What is required
Please return all lines in the listing holding the word "comme".

Extracted records
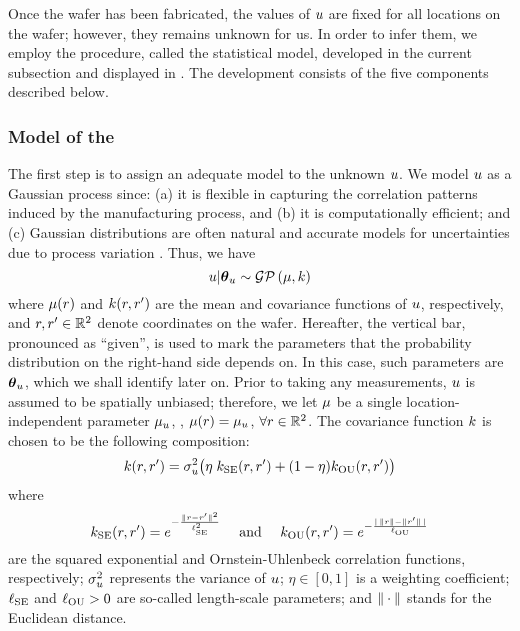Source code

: Once the wafer has been fabricated, the values of $u$ are fixed for all locations on the wafer; however, they remains unknown for us.
In order to infer them, we employ the procedure, called the statistical model, developed in the current subsection and displayed in .
The development consists of the five components described below.

\subsubsection{Model of the \qoi}
The first step is to assign an adequate model to the unknown $u$.
We model $u$ as a Gaussian process \cite{rasmussen2006} since: (a) it is flexible in capturing the correlation patterns induced by the manufacturing process, and (b) it is computationally efficient; and (c) Gaussian distributions are often natural and accurate models for uncertainties due to process variation \cite{srivastava2010, juan2012}. Thus, we have
\begin{equation} \elabel{u-prior}
  \u | \vparam_\u \sim \gaussianp{\fMean}{\fCov}
\end{equation}
where $\fMean(\r)$ and $\fCov(\r, \r')$ are the mean and covariance functions of $u$, respectively, and $r, r' \in \mathbb{R}^2$ denote coordinates on the wafer.
Hereafter, the vertical bar, pronounced as ``given'', is used to mark the parameters that the probability distribution on the right-hand side depends on. In this case, such parameters are ${\boldsymbol\theta}_u$, which we shall identify later on.
Prior to taking any measurements, $u$ is assumed to be spatially unbiased; therefore, we let $\fMean$ be a single location-independent parameter $\mu_u$, \ie, $\fMean{r} = \mu_\u$, $\forall r \in \mathbb{R}^2$.
The covariance function $\fCov$ is chosen to be the following composition:
\begin{equation} \elabel{covariance-function}
  \fCov{\r, \r'} = \sigma_\u^2 \big( \eta \; \fCov_\SE(\r, \r') + (1 - \eta) \fCov_\OU(\r, \r') \big)
\end{equation}
where
\[
  \fCov_\SE(\r, \r') = e^{-\frac{\norm{\r - \r'}^2}{\ell_\SE^2}} \hspace{1em} \text{ and } \hspace{1em}
  \fCov_\OU(\r, \r') = e^{- \frac{\abs{\,\norm{\r} - \norm{\r'}\,}}{\ell_\OU}}
\]
are the squared exponential and Ornstein-Uhlenbeck correlation functions, respectively; $\sigma_u^2$ represents the variance of $u$; $\eta \in [0, 1]$ is a weighting coefficient; $\ell_{\text{SE}}$ and $\ell_{\text{OU}} > 0$ are so-called length-scale parameters; and $\| \cdot \|$ stands for the Euclidean distance.
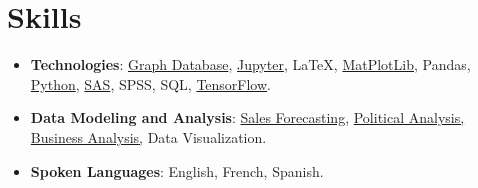\documentclass[letterpaper,11pt]{article}
\newcommand{\resumeItem}[2]{
  \item\small{
    \textbf{#1}{: #2 \vspace{-0pt}}
  }
}
\newcommand{\resumeSubItem}[2]{\resumeItem{#1}{#2}\vspace{-2pt}}
\newcommand{\resumeSubHeadingListStart}{\begin{itemize}[leftmargin=*]}
\newcommand{\resumeSubHeadingListEnd}{\end{itemize}}
\begin{document}
  \section{Skills}
    \resumeSubHeadingListStart
      \resumeSubItem{Technologies}
        {{\href{https://docs.jnapolitano.io/parts/data/graph-database/index.html}{Graph Database}}, {\href{https://docs.jnapolitano.io/parts/analysis/business-analysis/project-retail-sales-forecasting/code-base/SalesForcasting.html}{Jupyter}}, LaTeX, {\href{https://docs.jnapolitano.io/parts/analysis/business-analysis/project-retail-sales-forecasting/code-base/SalesForcasting.html}{MatPlotLib}}, Pandas, {\href{https://docs.jnapolitano.io/index.html}{Python}}, {\href{https://docs.jnapolitano.io/parts/data/experimental-design/index.html}{SAS}, SPSS, SQL, \href{https://docs.jnapolitano.io/parts/ml-ai/index.html}{TensorFlow}}.}
      \resumeSubItem{Data Modeling and Analysis}
        {\href{https://docs.jnapolitano.io/parts/analysis/business-analysis/project-retail-sales-forecasting/code-base/SalesForcasting.html}{Sales Forecasting,} {\href{https://docs.jnapolitano.io/parts/analysis/political-analysis/index.html}{Political Analysis,}} {\href{https://docs.jnapolitano.io/parts/analysis/business-analysis/index.html}{Business Analysis,}} Data Visualization.}
      \resumeSubItem{Spoken Languages}
        {English, French, Spanish.}
    \resumeSubHeadingListEnd
\end{document}

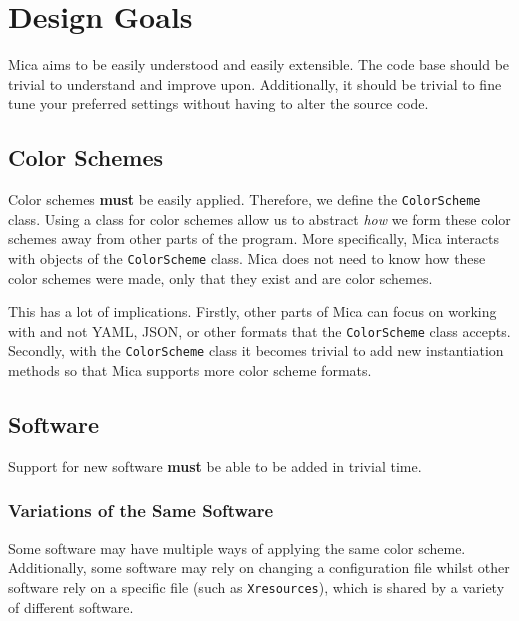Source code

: \documentclass{article}
\theoremstyle{definition}
\begin{document}
    \section{Design Goals}

    Mica aims to be easily understood and easily extensible. The code base should be trivial to understand and improve upon. Additionally, it should be trivial to fine tune your preferred settings without having to alter the source code.


    \subsection{Color Schemes}

    Color schemes \textbf{must} be easily applied. Therefore, we define the \texttt{ColorScheme} class. Using a class for color schemes allow us to abstract \emph{how} we form these color schemes away from other parts of the program. More specifically, Mica interacts with objects of the \texttt{ColorScheme} class. Mica does not need to know how these color schemes were made, only that they exist and are color schemes.

    This has a lot of implications. Firstly, other parts of Mica can focus on working with  and not YAML, JSON, or other formats that the \texttt{ColorScheme} class accepts. Secondly, with the \texttt{ColorScheme} class it becomes trivial to add new instantiation methods so that Mica supports more color scheme formats.

    \subsection{Software}

    Support for new software \textbf{must} be able to be added in trivial time.

    \subsubsection{Variations of the Same Software}

    Some software may have multiple ways of applying the same color scheme. Additionally, some software may rely on changing a configuration file whilst other software rely on a specific file (such as \texttt{Xresources}), which is shared by a variety of different software.
\end{document}
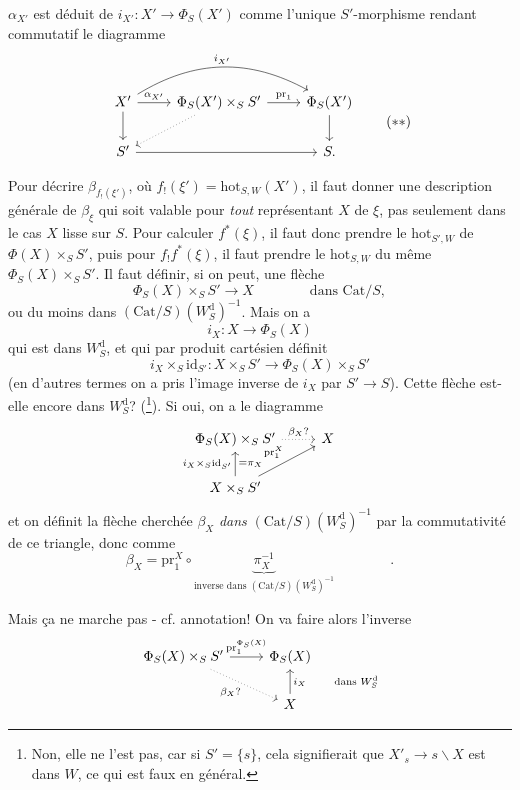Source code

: \documentclass[11pt]{article}
\newcommand{\printedpage}[1]{\marginpar{\footnotesize p.~#1}}
\newcommand{\msp}[1]{\marginpar{\footnotesize [#1]}}
\newcommand{\hot}{\mathrm{hot}}
\newcommand{\Cat}{\mathrm{Cat}}
\newcommand{\id}{\mathrm{id}}
\newcommand{\pr}{\mathrm{pr}}
\newcommand{\Wd}{W^{\mathrm{d}}}
\begin{document}
$\alpha_{X'}$ est déduit de $i_{X'} : X'\longrightarrow\Phi_S(X')$ comme l'unique $S'$-morphisme rendant commutatif le diagramme
\[
\begin{tikzcd}
X' \arrow[r, "{\alpha_{X'}}"] \arrow[d] \arrow[rr, bend left, "{i_{X'}}"] & \Phi_S(X')\times_S S' \arrow[r, "\pr_1"] \arrow[dl, dotted] & \Phi_S(X') \arrow[d] \\ %
S' \arrow[rr] & & S.
\end{tikzcd}
\tag*{$(**)$}
\]

Pour décrire $\beta_{f_!(\xi')}$, où $f_!(\xi') = \hot_{S,W}(X')$, il faut donner une description générale de $\beta_\xi$ qui soit valable pour \textit{tout} représentant $X$ de $\xi$, pas seulement dans le cas $X$ lisse sur $S$. Pour calculer $f^*(\xi)$, il faut donc prendre le $\hot_{S',W}$ de $\Phi(X)\times_S S'$, puis pour $f_!f^*(\xi)$, il \msp{page 142}faut prendre le $\hot_{S,W}$ du même $\Phi_S(X)\times_S S'$. Il faut définir, si on peut, une flèche
\[
\Phi_S(X)\times_S S' \longrightarrow X \qquad\qquad \text{dans } \Cat/S,
\]
ou du moins dans $(\Cat/S)(\Wd_S)^{-1}$. Mais on a
\[
i_X : X \longrightarrow \Phi_S(X)
\]
qui est dans $\Wd_S$, et qui par produit cartésien définit
\[
i_X\times_S\id_{S'} : X\times_S S' \longrightarrow \Phi_S(X)\times_S S'
\]
(en d'autres termes on a pris l'image inverse de $i_X$ par $S'\longrightarrow S$). Cette flèche est-elle encore dans $\Wd_S$? (\footnote[69]{Non, elle ne l'est pas, car si $S'=\{s\}$, cela signifierait que $X'_s\longrightarrow s\backslash X$ est dans $W$, ce qui est faux en général.}). Si oui, on a le diagramme
\printedpage{87}
\[
\begin{tikzcd}
\Phi_S(X)\times_S S' \arrow[r, dotted, "\beta_X ?"] & X \\
X\times_S S' \arrow[u, "{i_X\times_S\id_{S'}}", "{=\pi_X}"'] \arrow[ur, "\pr_1^X"] &
\end{tikzcd}
\]
et on définit la flèche cherchée $\beta_X$ \textit{dans} $(\Cat/S)(\Wd_S)^{-1}$ par la commutativité de ce triangle, donc comme
\[
\beta_X = \pr_1^X\circ\underbrace{\pi_X^{-1}}_{\text{inverse dans }(\Cat/S)(\Wd_S)^{-1}} \qquad\qquad .
\]

\leavevmode\msp{page 143}Mais ça ne marche pas - cf. annotation! On va faire alors l'inverse
\[
\begin{tikzcd}
\Phi_S(X)\times_S S' \arrow[r, "\pr_1^{\Phi_S(X)}"] \arrow[dr, dotted, "\beta_X ?"'] & \Phi_S(X) \\
 & X \arrow[u, "{i_X \qquad \text{dans } \Wd_S}"']
\end{tikzcd}
\]
\end{document}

Result of this exercise
$\alpha_{X'}$ est déduit de $i_{X'} : X'\longrightarrow\Phi_S(X')$ comme l'unique $S'$-morphisme rendant commutatif le diagramme
et on définit la flèche cherchée $\beta_X$ \textit{dans} $(\Cat/S)(\Wd_S)^{-1}$ par la commutativité de ce triangle, donc comme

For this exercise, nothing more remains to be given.